REVIEW: Next Door But One in My Mad Mum, York Explore Library & Archives, May 13 and 14 and schools tour ****

Sophie Maybury’s Harper and Sean Cameron’s Andy dancing in condiment costumes in My Mad Mum. Pictures: James Drury

CONSIDER this statistic: 3.7 million under-18s in the United Kingdom have a parent who struggles with a mental illness. That’s one in three children in every UK classroom.

For too many of them, it feels like a secret they have to carry alone, hence their plight is invisible: hidden in plain sight, leaving them to deal with unique challenges at school and at home.

Our Time Charity, the only British charity dedicated to improving the outcomes for children growing up in these circumstances, has teamed up with York community arts collective Next Door But One for a second time, following up 2025’s How To Be A Kid with a schools tour of Ant Stones’ two-hander My Mad Mum, topped off by two public 5.30pm performances at York Explore.

Sophie Maybury’s new teacher, Miss Knowles, and Sean Cameron’s “scary” head of behaviour, Mr Fletcher, in My Mad Mum

The school shows, which began last week for 3,000 York and North Yorkshire secondary pupils, are ccompanied by discussions on the subject of mental health, identity and being a young carer for a parent.

Next Door But One specialises in raising awareness of often unspoken topics, a brief encapsulated in My Mad Mum, Stones’s deeply affecting story of GCSE pupil Andy (Sean Cameron) and Harper (fellow Leeds Conservatoire graduate Sophie Maybury), the new girl at school.

Billed as a “fast-paced, fun and fearless collision of real friendships, messy families and surviving the stuff no-one warns you about as a teenager”, this hour-long drama serves up their conversations with direct-address frankness, yet both pupils are cramped by a carapace of self-protection.

My Mad Mum director Kate Veysey, left, in the rehearsal room with assistant director dramaturg Matthew Harper-Hardcastle and company manager Jane Williamson

Andy is already the subject of “looks, whispers, rumours” of his “mad mum”, whose “health improvements never last”. He shares everything with new soul mate Harper but is unable to tell his teacher, Miss Knowles (Maybury’s colourfully attired second character), of the real reason why he has been late to school three times this week.

Recently qualified, enthusiastic, but with much to learn, her inexperience leads her to respond by rote, sentencing him to detention, rather than investigating further, and it must be hoped that one of the consequences of this play’s exposure of children suffering in silence is a greater understanding, a willingness to dig deeper, to look beneath the surface.

Harper, by contrast, does not reveal her own situation to school poetry champion Andy, instead attributing her father’s need to move to being in the military. She wants to be there to support Andy, rather than burden him with the truth of her “mad dad”, whose doctors are “always holding something back”. 

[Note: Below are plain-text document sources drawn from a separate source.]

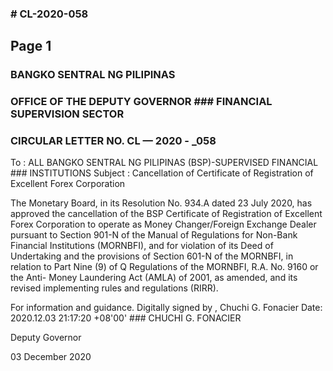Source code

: ### # CL-2020-058

## Page 1

### BANGKO SENTRAL NG PILIPINAS

### OFFICE OF THE DEPUTY GOVERNOR ### FINANCIAL SUPERVISION SECTOR

### CIRCULAR LETTER NO. CL — 2020 - _058

To : ALL BANGKO SENTRAL NG PILIPINAS (BSP)-SUPERVISED FINANCIAL ### INSTITUTIONS Subject : Cancellation of Certificate of Registration of Excellent Forex Corporation

The Monetary Board, in its Resolution No. 934.A dated 23 July 2020, has approved the cancellation of the BSP Certificate of Registration of Excellent Forex Corporation to operate as Money Changer/Foreign Exchange Dealer pursuant to Section 901-N of the Manual of Regulations for Non-Bank Financial Institutions (MORNBFI), and for violation of its Deed of Undertaking and the provisions of Section 601-N of the MORNBFI, in relation to Part Nine (9) of Q Regulations of the MORNBFI, R.A. No. 9160 or the Anti- Money Laundering Act (AMLA) of 2001, as amended, and its revised implementing rules and regulations (RIRR).

For information and guidance. Digitally signed by , Chuchi G. Fonacier Date: 2020.12.03 21:17:20 +08'00' ### CHUCHI G. FONACIER

Deputy Governor

03 December 2020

Sophie Maybury’s Harper and Sean Cameron’s Andy in a playful moment in My Mad Mum

When the revelation comes, it is a shattering moment, portrayed with intense emotional impact by Cameron’s initially wounded Andy and Maybury’s caring Harper.

They share a love of dance moves, one expressed throughout in Bailey Dowler’s carefree movement direction, culminating in the joyful finale of their heightened bond, Andy in a Tomato Ketchup costume, Harper in Yellow Mustard, each topped off by a cone (as if for squeezing).

For all the seriousness of the play’s topic, Stones and director Kate Veysey bring out the humour too, whether in those condiment costumes; a “Mustard/must admit” pun; Harper still writing with a fountain pen or Cameron’s portrayal of the frankly scary head of behaviour, Mr Fletcher.

Catherine Chapman’s fold-out set design turns into a house door for Seam Cameron’s Andy to express frustration with Sophie Maybury’s Harper

Catherine Chapman’s set design is minimalist but all the more effective for that economy: two chairs, one yellow, the other grey, matching the contrasting colours of a fold-up framework that can turn into a bus stop, a slide, a school room, a doorway or a house front.

Stones, Veysey and Cameron and Maybury, in their NDB1 debuts, combine with similarly striking effect in an eye-opening, heartfelt, deeply caring piece of theatre in the cause of social change.

Next Door But One presents My Mad Mum at York Explore, May 13 and 14, 5.30pm, and on schools’ tour.